Opponents of the law say the eight-week ban essentially prohibits all abortions, since most women don’t know they’re pregnant until after that point. They also argue that the ban disproportionately affects poor people and people of color.
Missouri’s ban is one of several sweeping anti-abortion laws recently passed by Republican-controlled legislatures. Alabama Gov. Kay Ivey in May signed a law criminalizing all abortions except in cases in which the mother’s life is threatened or there is a severe fetal anomaly. The ACLU filed suit against the state shortly after.
If the Missouri law is struck down, language in the measure would trigger another ban on abortions at 14 weeks. If that is overturned, the state would have an 18-week ban. If that’s struck down, Missouri would prohibit abortions after 20 weeks. If the U.S. Supreme Court overturns Roe v.

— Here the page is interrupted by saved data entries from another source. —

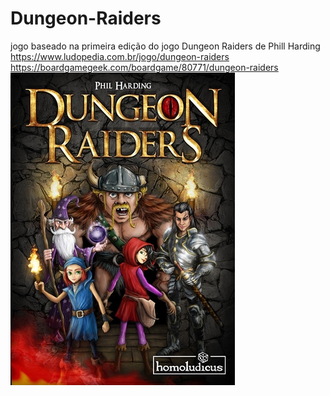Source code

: # Dungeon-Raiders
jogo baseado na primeira edição do jogo Dungeon Raiders de Phill Harding<br>
https://www.ludopedia.com.br/jogo/dungeon-raiders<br>
https://boardgamegeek.com/boardgame/80771/dungeon-raiders<br>
![print 1](https://github.com/Loukis-13/Dungeon-Raiders/blob/main/cartas/655bc_53244_m.jpg)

Wade, the law would require the state to ban all abortions except for medical emergencies.
That’s why the lawsuit is taking aim at the entire law, not just a single part of it, McNicholas said.
“The Bans will irreparably harm Plaintiffs and their patients by severely restricting access to pre-viability abortion care, preventing the vast majority of patients from obtaining the constitutionally protected medical care they seek,” the lawsuit claims. As a result, laywers wrote, that would prevent some women from accessing abortion entirely.
The lawsuit comes as Planned Parenthood Reproductive Health Services is trying to keep its license to offer abortions. If the clinic closes, the state will be without an abortion provider.
In May, Reproductive Health Services sued state health officials, accusing them of unlawfully overstepping their authority and using facility licensing rules to close the clinic.
The clinic’s license was set to expire May 31, but a judge and a state hearing officer have kept it valid pending the resolution of the dispute.
St. Louis Circuit Judge Michael Stelzer ruled Planned Parenthood must first take its case to the Administrative Hearing Commission, a nonpartisan state body that handles regulatory disputes. A commissioner has scheduled that hearing for October.
A potential ballot initiative could result in putting the eight-week ban up to a statewide vote in 2020. But a petition from the ACLU was held up in Secretary of State Jay Ashcroft’s office. Ashcroft said he couldn’t approve the petition because of an “emergency clause” embedded in the law that put it into effect immediately.
A judge ruled Ashcroft needed to release the petition, but with a month left, it’s unlikely the organization could collect the 100,000 signatures needed to force a referendum, lawyers from the ACLU have said. Demonstrations against Ashcroft are planned for Friday in Jefferson City, Springfield, Kansas City and St. Louis.
“All of these things are happening simultaneously, and now seems to be the right time to move forward with litigation,” McNicholas said.